Fracture

by theonewhohums



Category: The 100 (TV)
Genre: Alternate Universe - Canon Divergence, Angst, F/M, Hurt/Comfort, Octavia's righteous anger, season 2 finale
Language: English
Status: Completed
Published: 2017-03-15
Updated: 2017-03-15
Packaged: 2018-10-05 13:50:38
Rating: Teen And Up Audiences
Warnings: No Archive Warnings Apply
Chapters: 1
Words: 3,769
Publisher: archiveofourown.org
Story URL: https://archiveofourown.org/works/10309553
Author URL: https://archiveofourown.org/users/theonewhohums/pseuds/theonewhohums
Summary: Two hands pulled that lever, but only one person stayed to face the aftermath.” It’s been months since the rescue at Mt.

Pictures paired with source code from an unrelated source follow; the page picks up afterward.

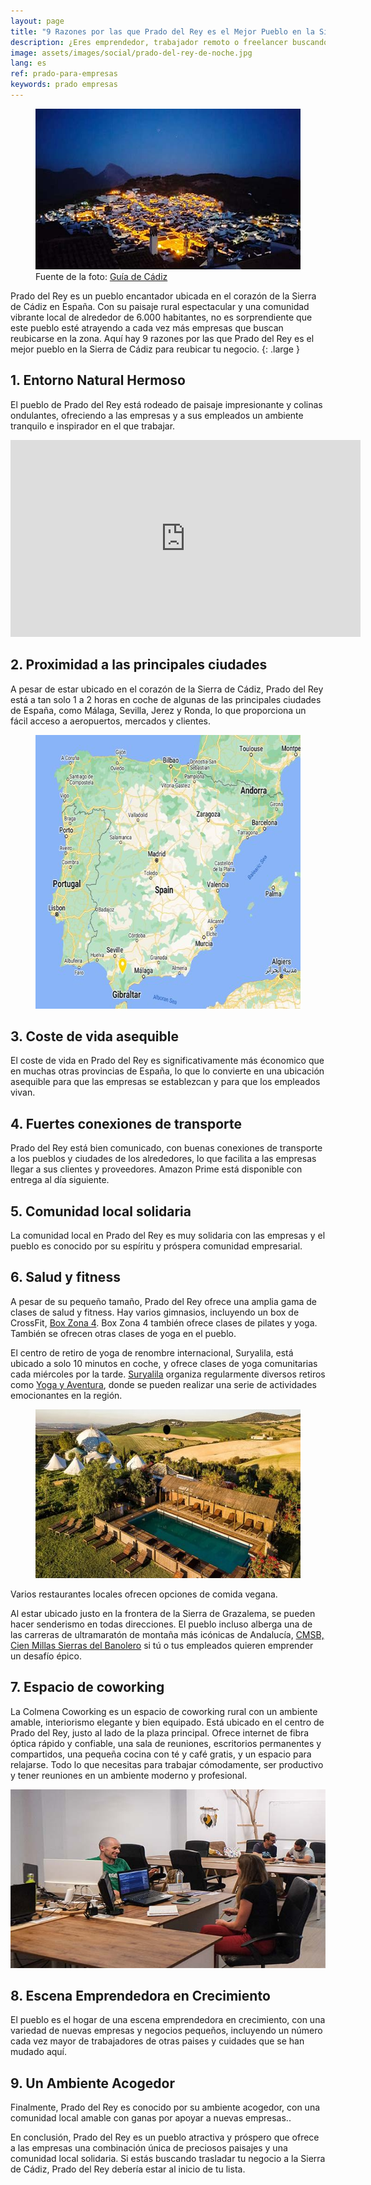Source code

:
 ```yaml
---
layout: page
title: "9 Razones por las que Prado del Rey es el Mejor Pueblo en la Sierra de Cádiz para Ubicar tu Pequeña Empresa"
description: ¿Eres emprendedor, trabajador remoto o freelancer buscando el pueblo español ideal para reubicarte? Aquí hay diez razones para considerar Prado del Rey en la Sierra de Cádiz.
image: assets/images/social/prado-del-rey-de-noche.jpg
lang: es
ref: prado-para-empresas
keywords: prado empresas
---
```


<figure>
  <img
    src="/assets/images/prado-del-rey-de-noche.jpg"
    srcset="/assets/images/prado-del-rey-de-noche@2x.jpg 2x"
    alt="El pueblo blanco bonito, Prado del Rey, de noche"
    height="257"
    width="568"
    loading="lazy"
  />
  <figcaption>Fuente de la foto: <a href="https://www.guiadecadiz.com/es/localidades/prado-del-rey">Guía de Cádiz</a></figcaption>
</figure>

Prado del Rey es un pueblo encantador ubicada en el corazón de la Sierra de Cádiz en España. Con su paisaje rural espectacular y una comunidad vibrante local de alrededor de 6.000 habitantes, no es sorprendiente que este pueblo esté atrayendo a cada vez más empresas que buscan reubicarse en la zona. Aquí hay 9 razones por las que Prado del Rey es el mejor pueblo en la Sierra de Cádiz para reubicar tu negocio.
{: .large }

<!--more-->

## 1. Entorno Natural Hermoso

El pueblo de Prado del Rey está rodeado de paisaje impresionante y colinas ondulantes, ofreciendo a las empresas y a sus empleados un ambiente tranquilo e inspirador en el que trabajar.

<iframe class="responsive-iframe" width="560" height="315" src="https://www.youtube-nocookie.com/embed/SnVUbRg9Hek" title="YouTube video player" frameborder="0" allow="accelerometer; autoplay; clipboard-write; encrypted-media; gyroscope; picture-in-picture; web-share" allowfullscreen></iframe>

## 2. Proximidad a las principales ciudades

A pesar de estar ubicado en el corazón de la Sierra de Cádiz, Prado del Rey está a tan solo 1 a 2 horas en coche de algunas de las principales ciudades de España, como Málaga, Sevilla, Jerez y Ronda, lo que proporciona un fácil acceso a aeropuertos, mercados y clientes.

<figure>
  <img
    src="/assets/images/mapa-espana-prado-del-rey.jpg"
    srcset="/assets/images/mapa-espana-prado-del-rey@2x.jpg 2x"
    alt="Un mapa con la ubicación de Prado del Rey"
    height="438"
    width="568"
    loading="lazy"
  />
</figure>

## 3. Coste de vida asequible

El coste de vida en Prado del Rey es significativamente más économico que en muchas otras provincias de España, lo que lo convierte en una ubicación asequible para que las empresas se establezcan y para que los empleados vivan.

## 4. Fuertes conexiones de transporte

Prado del Rey está bien comunicado, con buenas conexiones de transporte a los pueblos y ciudades de los alrededores, lo que facilita a las empresas llegar a sus clientes y proveedores. Amazon Prime está disponible con entrega al día siguiente.

## 5. Comunidad local solidaria

La comunidad local en Prado del Rey es muy solidaria con las empresas y el pueblo es conocido por su espíritu y próspera comunidad empresarial.

## 6. Salud y fitness

A pesar de su pequeño tamaño, Prado del Rey ofrece una amplia gama de clases de salud y fitness. Hay varios gimnasios, incluyendo un box de CrossFit, [Box Zona 4](https://www.instagram.com/boxzona4/). Box Zona 4 también ofrece clases de pilates y yoga. También se ofrecen otras clases de yoga en el pueblo.

El centro de retiro de yoga de renombre internacional, Suryalila, está ubicado a solo 10 minutos en coche, y ofrece clases de yoga comunitarias cada miércoles por la tarde. [Suryalila](https://www.suryalila.com/) organiza regularmente diversos retiros como [Yoga y Aventura](https://adventureandyoga.com/yoga-and-adventure-retreats), donde se pueden realizar una serie de actividades emocionantes en la región.

<figure>
  <img
    src="/assets/images/suryalila-yoga-retreat-center.jpg"
    srcset="/assets/images/suryalila-yoga-retreat-center@2x.jpg 2x"
    alt="Centro de retiro de yoga Suryalila"
    height="270"
    width="568"
    loading="lazy"
  />
</figure>

Varios restaurantes locales ofrecen opciones de comida vegana.

Al estar ubicado justo en la frontera de la Sierra de Grazalema, se pueden hacer senderismo en todas direcciones. El pueblo incluso alberga una de las carreras de ultramaratón de montaña más icónicas de Andalucía, [CMSB, Cien Millas Sierras del Banolero](https://www.clubtriton.org/cienmillassb/) si tú o tus empleados quieren emprender un desafío épico.

## 7. Espacio de coworking

La Colmena Coworking es un espacio de coworking rural con un ambiente amable, interiorismo elegante y bien equipado. Está ubicado en el centro de Prado del Rey, justo al lado de la plaza principal. Ofrece internet de fibra óptica rápido y confiable, una sala de reuniones, escritorios permanentes y compartidos, una pequeña cocina con té y café gratis, y un espacio para relajarse. Todo lo que necesitas para trabajar cómodamente, ser productivo y tener reuniones en un ambiente moderno y profesional.

<img
  src="/assets/images/espacio-principal-b.jpg"
  srcset="/assets/images/espacio-principal-b@2x.jpg 2x"
  alt="La zona de coworking principal"
  height="286"
  width="568"
  loading="lazy"
/>

## 8. Escena Emprendedora en Crecimiento

El pueblo es el hogar de una escena emprendedora en crecimiento, con una variedad de nuevas empresas y negocios pequeños, incluyendo un número cada vez mayor de trabajadores de otras paises y cuidades que se han mudado aquí.

## 9. Un Ambiente Acogedor

Finalmente, Prado del Rey es conocido por su ambiente acogedor, con una comunidad local amable con ganas por apoyar a nuevas empresas..

En conclusión, Prado del Rey es un pueblo atractiva y próspero que ofrece a las empresas una combinación única de preciosos paisajes y una comunidad local solidaria. Si estás buscando trasladar tu negocio a la Sierra de Cádiz, Prado del Rey debería estar al inicio de tu lista.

Weather, but Bellamy still bears the pain of it alone. Octavia can’t watch her brother break anymore.





	

**Author's Note:**

> This was published on ffnet after the season 2 finale, and I'm transferring all my fics to AO3, so this dinosaur was my idea of where Clarke went when she walked away from Arkadia at the end of the season. (It was also a great excuse to write post-finale angst.) Enjoy!

Octavia watches her brother fall apart every day.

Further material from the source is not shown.